Understanding Key Constructs in Storj Architecture

Developing applications on Storj require a basic familiarity with the basic constructs of the service.

At a high level, object storage is a well-understood technology with established vendors and standards for integration. Storj brings a number of new capabilities to make it easy for developers to build more secure and private applications and, as with any new and disruptive technology, the key to maximizing the potential value of that technology is understanding how that technology can be practically applied to solve real-world problems.

This section will orient you to some of the main constructs within the service and describes how to use Storj in your application.

But first, a word on information architecture...

It's important to understand the constructs of Storj so that an application storing data is optimized depending on the requirements for privacy, access control, sharing, etc. The main constructs to understand are shown in the figure below:

Satellite

The Satellite is a set of hosted services that is responsible for a range of functions on the network, including the node discovery system, node address information caching, per-object metadata storage, storage node reputation management, billing data aggregation, storage node payment, data audit, and repair, as well as user account and authorization management.

Key Point: You'll create an account on a Satellite. We have them all over the world. You choose a Satellite based on where your data will be most frequently accessed, as Satellites are where metadata is stored and node selection takes place.

Read more about Satellite (Metadata Region)

Developer Account

When you create an account on a Satellite, you add some basic contact information, including a payment method if you want to use the Paid Tier Service. You can create Projects and Access Grants/Gateway Credentials, view invoices, and track usage.

Key Point: You can invite other developers with accounts on your Satellite to join one or more of your Projects, or be added to other Developers' Projects.

Project

A project is a basic unit for aggregating usage, calculating billing, invoicing fees, collecting payment, and handling access management. Users can create multiple projects and projects are invoiced separately. Within a project, usage is tracked at the Bucket level and aggregated for invoicing to the Project. Project names are not client-side encrypted, so they may be rendered in the Satellite user interface. There are two main drivers for creating multiple Projects: access management and billing.

Access Management

For access management, Access Grants are instantiated at the project level. A primary Access Grant created in the Satellite admin console can perform any action on any bucket in a project, but Access Grants do not work across projects. If you are a managed service provider or have multiple applications where there must be no commonality between applications for access management (no single Access Grant can be used to manage data across applications) then you should create a separate project per application or customer.

Projects are also useful for managing phases of software development across environments. You may want to use a separate project for development, staging, and production environments.

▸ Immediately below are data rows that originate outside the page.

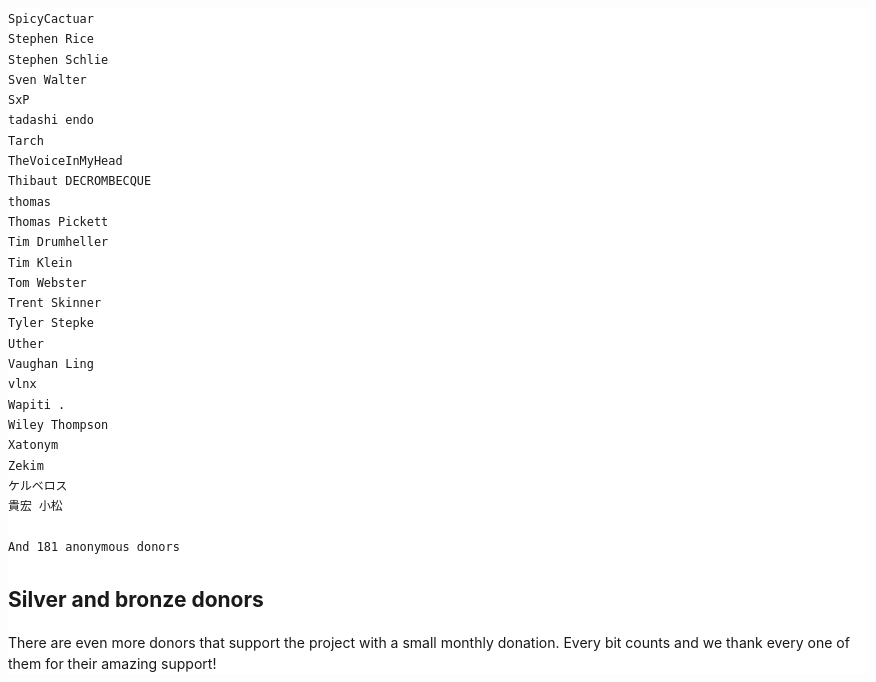     SpicyCactuar
    Stephen Rice
    Stephen Schlie
    Sven Walter
    SxP
    tadashi endo
    Tarch
    TheVoiceInMyHead
    Thibaut DECROMBECQUE
    thomas
    Thomas Pickett
    Tim Drumheller
    Tim Klein
    Tom Webster
    Trent Skinner
    Tyler Stepke
    Uther
    Vaughan Ling
    vlnx
    Wapiti .
    Wiley Thompson
    Xatonym
    Zekim
    ケルベロス
    貴宏 小松

    And 181 anonymous donors

## Silver and bronze donors

There are even more donors that support the project with a small monthly donation.
Every bit counts and we thank every one of them for their amazing support!

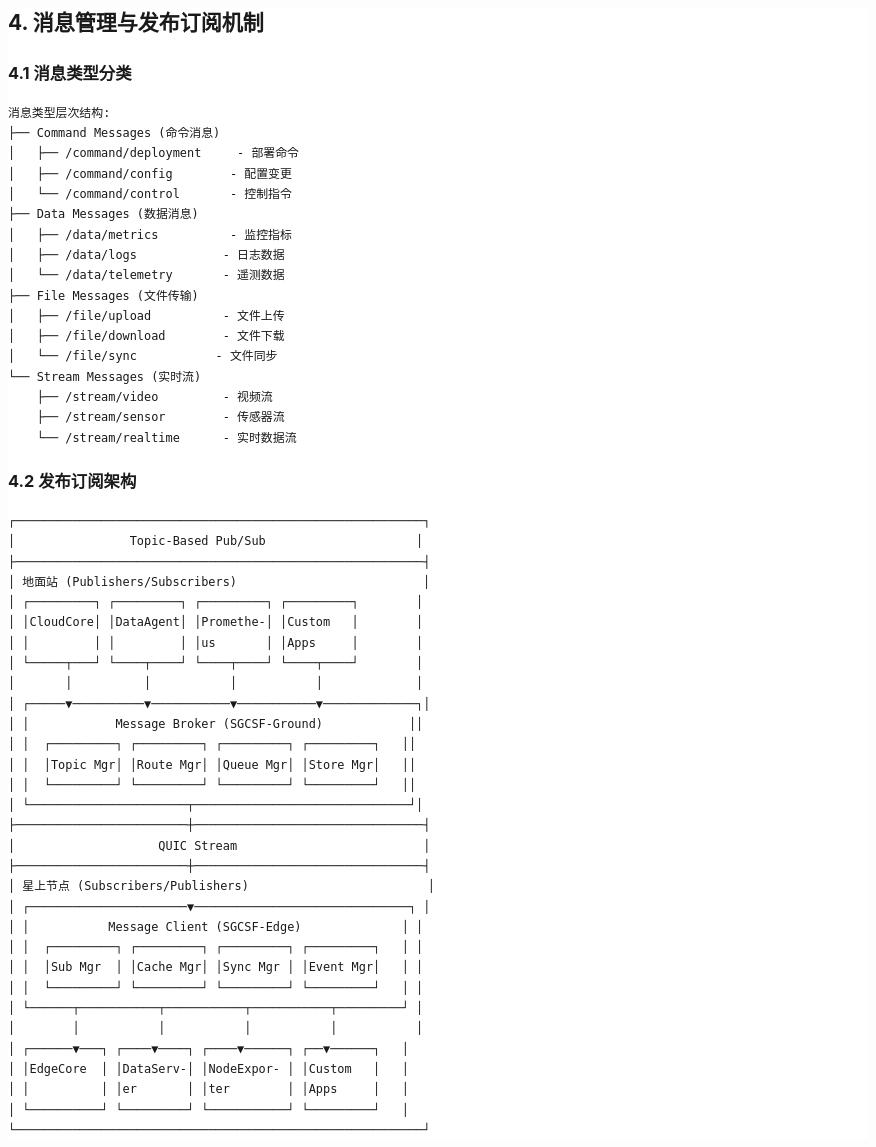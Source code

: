 ## 4. 消息管理与发布订阅机制

### 4.1 消息类型分类

```
消息类型层次结构:
├── Command Messages (命令消息)
│   ├── /command/deployment     - 部署命令
│   ├── /command/config        - 配置变更
│   └── /command/control       - 控制指令
├── Data Messages (数据消息)  
│   ├── /data/metrics          - 监控指标
│   ├── /data/logs            - 日志数据
│   └── /data/telemetry       - 遥测数据
├── File Messages (文件传输)
│   ├── /file/upload          - 文件上传
│   ├── /file/download        - 文件下载
│   └── /file/sync           - 文件同步
└── Stream Messages (实时流)
    ├── /stream/video         - 视频流
    ├── /stream/sensor        - 传感器流
    └── /stream/realtime      - 实时数据流
```

### 4.2 发布订阅架构

```
┌─────────────────────────────────────────────────────────┐
│                Topic-Based Pub/Sub                     │
├─────────────────────────────────────────────────────────┤
│ 地面站 (Publishers/Subscribers)                          │
│ ┌─────────┐ ┌─────────┐ ┌─────────┐ ┌─────────┐        │
│ │CloudCore│ │DataAgent│ │Promethe-│ │Custom   │        │
│ │         │ │         │ │us       │ │Apps     │        │
│ └─────┬───┘ └────┬────┘ └────┬────┘ └────┬────┘        │
│       │          │           │           │             │
│ ┌─────▼──────────▼───────────▼───────────▼─────────────┐│
│ │            Message Broker (SGCSF-Ground)            ││
│ │  ┌─────────┐ ┌─────────┐ ┌─────────┐ ┌─────────┐   ││
│ │  │Topic Mgr│ │Route Mgr│ │Queue Mgr│ │Store Mgr│   ││
│ │  └─────────┘ └─────────┘ └─────────┘ └─────────┘   ││
│ └──────────────────────┬──────────────────────────────┘│
├────────────────────────┼────────────────────────────────┤
│                    QUIC Stream                          │
├────────────────────────┼────────────────────────────────┤
│ 星上节点 (Subscribers/Publishers)                         │
│ ┌──────────────────────▼──────────────────────────────┐ │
│ │           Message Client (SGCSF-Edge)              │ │
│ │  ┌─────────┐ ┌─────────┐ ┌─────────┐ ┌─────────┐   │ │
│ │  │Sub Mgr  │ │Cache Mgr│ │Sync Mgr │ │Event Mgr│   │ │
│ │  └─────────┘ └─────────┘ └─────────┘ └─────────┘   │ │
│ └──────┬───────────┬───────────┬───────────┬─────────┘ │
│        │           │           │           │           │
│ ┌──────▼───┐ ┌────▼────┐ ┌────▼──────┐ ┌──▼──────┐   │
│ │EdgeCore  │ │DataServ-│ │NodeExpor- │ │Custom   │   │
│ │          │ │er       │ │ter        │ │Apps     │   │
│ └──────────┘ └─────────┘ └───────────┘ └─────────┘   │
└─────────────────────────────────────────────────────────┘
```
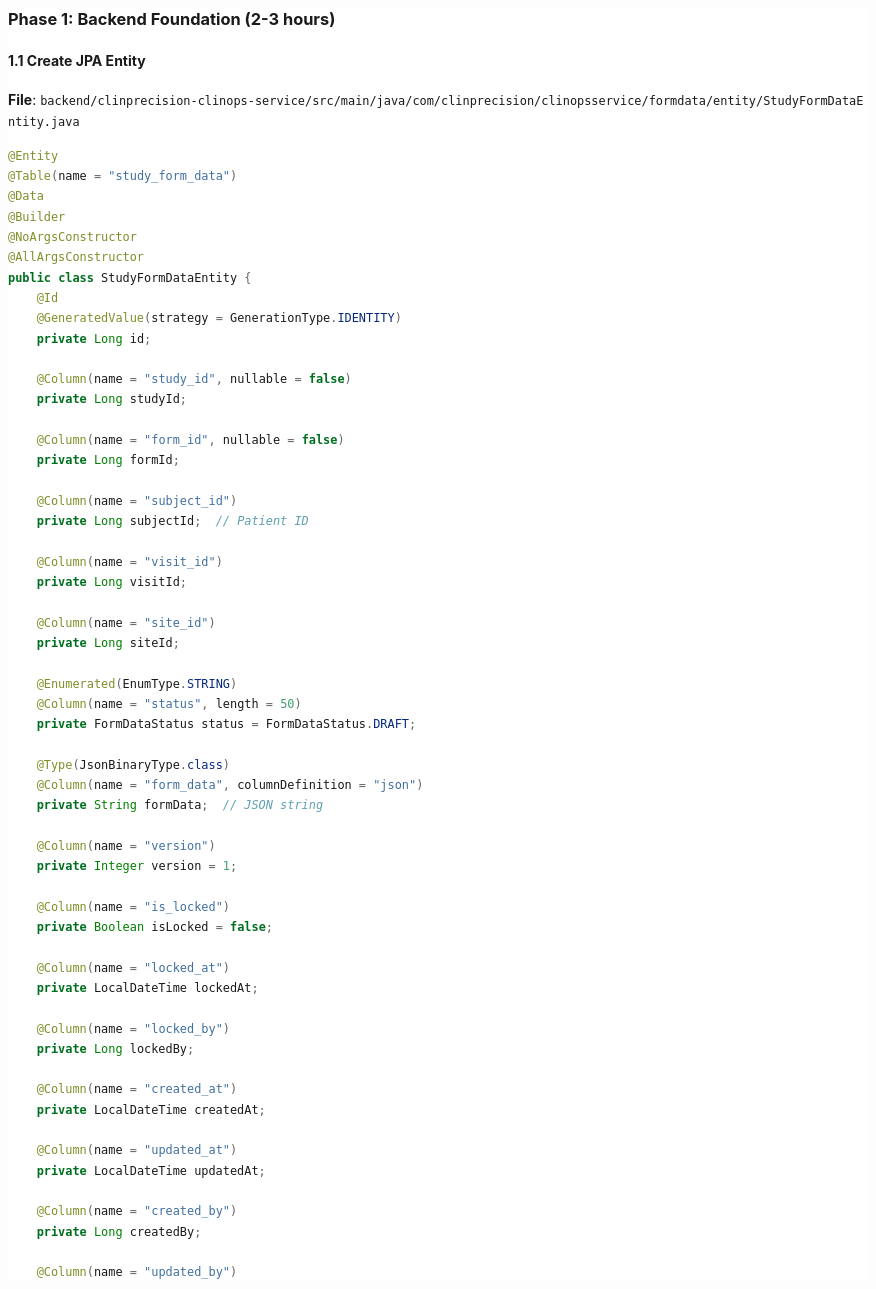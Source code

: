 ### Phase 1: Backend Foundation (2-3 hours)

#### 1.1 Create JPA Entity

**File**: `backend/clinprecision-clinops-service/src/main/java/com/clinprecision/clinopsservice/formdata/entity/StudyFormDataEntity.java`

```java
@Entity
@Table(name = "study_form_data")
@Data
@Builder
@NoArgsConstructor
@AllArgsConstructor
public class StudyFormDataEntity {
    @Id
    @GeneratedValue(strategy = GenerationType.IDENTITY)
    private Long id;
    
    @Column(name = "study_id", nullable = false)
    private Long studyId;
    
    @Column(name = "form_id", nullable = false)
    private Long formId;
    
    @Column(name = "subject_id")
    private Long subjectId;  // Patient ID
    
    @Column(name = "visit_id")
    private Long visitId;
    
    @Column(name = "site_id")
    private Long siteId;
    
    @Enumerated(EnumType.STRING)
    @Column(name = "status", length = 50)
    private FormDataStatus status = FormDataStatus.DRAFT;
    
    @Type(JsonBinaryType.class)
    @Column(name = "form_data", columnDefinition = "json")
    private String formData;  // JSON string
    
    @Column(name = "version")
    private Integer version = 1;
    
    @Column(name = "is_locked")
    private Boolean isLocked = false;
    
    @Column(name = "locked_at")
    private LocalDateTime lockedAt;
    
    @Column(name = "locked_by")
    private Long lockedBy;
    
    @Column(name = "created_at")
    private LocalDateTime createdAt;
    
    @Column(name = "updated_at")
    private LocalDateTime updatedAt;
    
    @Column(name = "created_by")
    private Long createdBy;
    
    @Column(name = "updated_by")
```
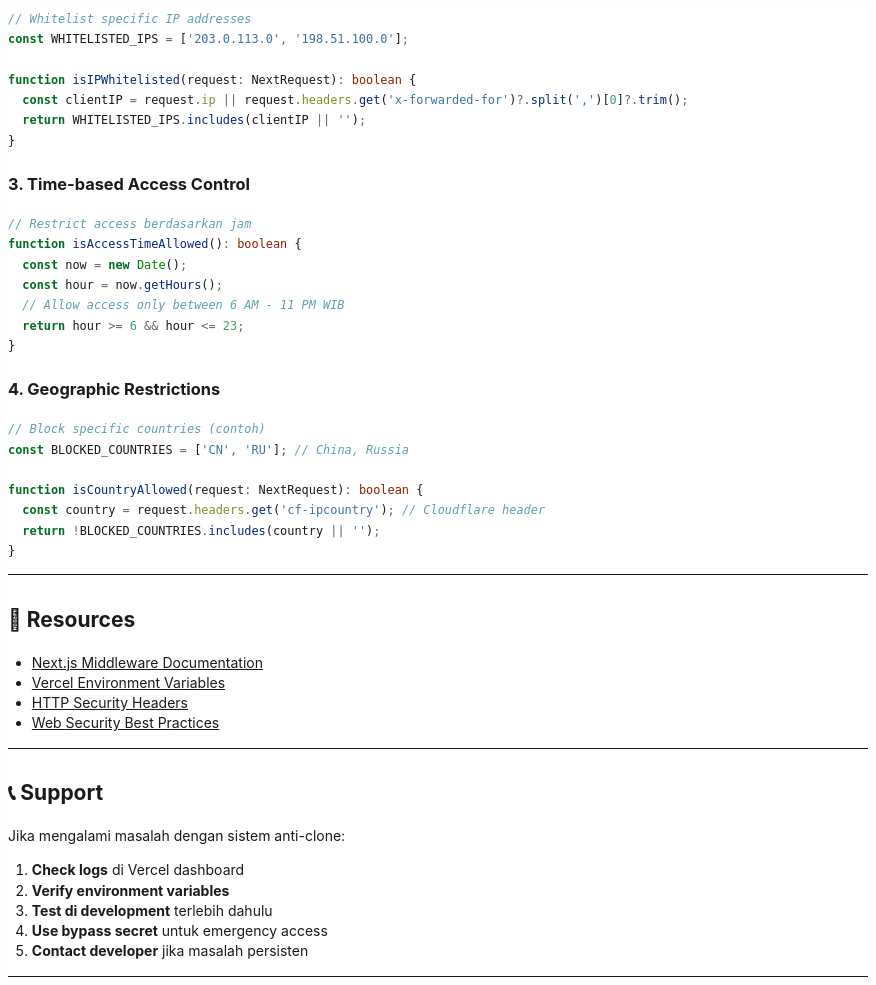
 ```typescript
// Whitelist specific IP addresses
const WHITELISTED_IPS = ['203.0.113.0', '198.51.100.0'];

function isIPWhitelisted(request: NextRequest): boolean {
  const clientIP = request.ip || request.headers.get('x-forwarded-for')?.split(',')[0]?.trim();
  return WHITELISTED_IPS.includes(clientIP || '');
}
```

### 3. Time-based Access Control

```typescript
// Restrict access berdasarkan jam
function isAccessTimeAllowed(): boolean {
  const now = new Date();
  const hour = now.getHours();
  // Allow access only between 6 AM - 11 PM WIB
  return hour >= 6 && hour <= 23;
}
```

### 4. Geographic Restrictions

```typescript
// Block specific countries (contoh)
const BLOCKED_COUNTRIES = ['CN', 'RU']; // China, Russia

function isCountryAllowed(request: NextRequest): boolean {
  const country = request.headers.get('cf-ipcountry'); // Cloudflare header
  return !BLOCKED_COUNTRIES.includes(country || '');
}
```

---

## 🔗 Resources

- [Next.js Middleware Documentation](https://nextjs.org/docs/app/building-your-application/routing/middleware)
- [Vercel Environment Variables](https://vercel.com/docs/concepts/projects/environment-variables)
- [HTTP Security Headers](https://owasp.org/www-project-secure-headers/)
- [Web Security Best Practices](https://web.dev/security/)

---

## 📞 Support

Jika mengalami masalah dengan sistem anti-clone:

1. **Check logs** di Vercel dashboard
2. **Verify environment variables** 
3. **Test di development** terlebih dahulu
4. **Use bypass secret** untuk emergency access
5. **Contact developer** jika masalah persisten

---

Key Point: The key distinction is that you can create granular Access Grants within a Project with restricted access to only a single object or path, it's also possible to create an Access Grant with all access to all buckets, paths, and objects within a Project. It is not possible to create an Access Grant with access to buckets, paths, and objects within more than one Project.

Billing

From a billing perspective, if you only have one application, or you’re an individual using an app like FileZilla or Duplicati, you probably only need one project. If you are a managed service provider or systems integrator, and you have multiple applications or want separate invoices for each of the applications, customers, or environments you have, depending on what is relevant to your business, you’ll want to create multiple projects. Usage is itemized within projects at the bucket level, but projects have separate invoices.

Bucket

A bucket is an unbounded but named collection of objects identified by paths. Every object has a unique path within a bucket.

Key Point: Bucket names are not client-side encrypted so that they may be rendered in the Satellite user interface.

Bucket names are not client-side encrypted so that they may be rendered in the Satellite user interface.

Usage is tracked and itemized on invoices at the Bucket level. One practical consideration when choosing how to map constructs in your application to constructs on Storj is that large numbers of buckets will increase the size and complexity of your invoices.

From an access management perspective, there’s really no difference between using a bucket and using a top-level path within a bucket. The only differences are that bucket names are unencrypted and appear on invoices while top-level path names are encrypted and billing is aggregated at the bucket level.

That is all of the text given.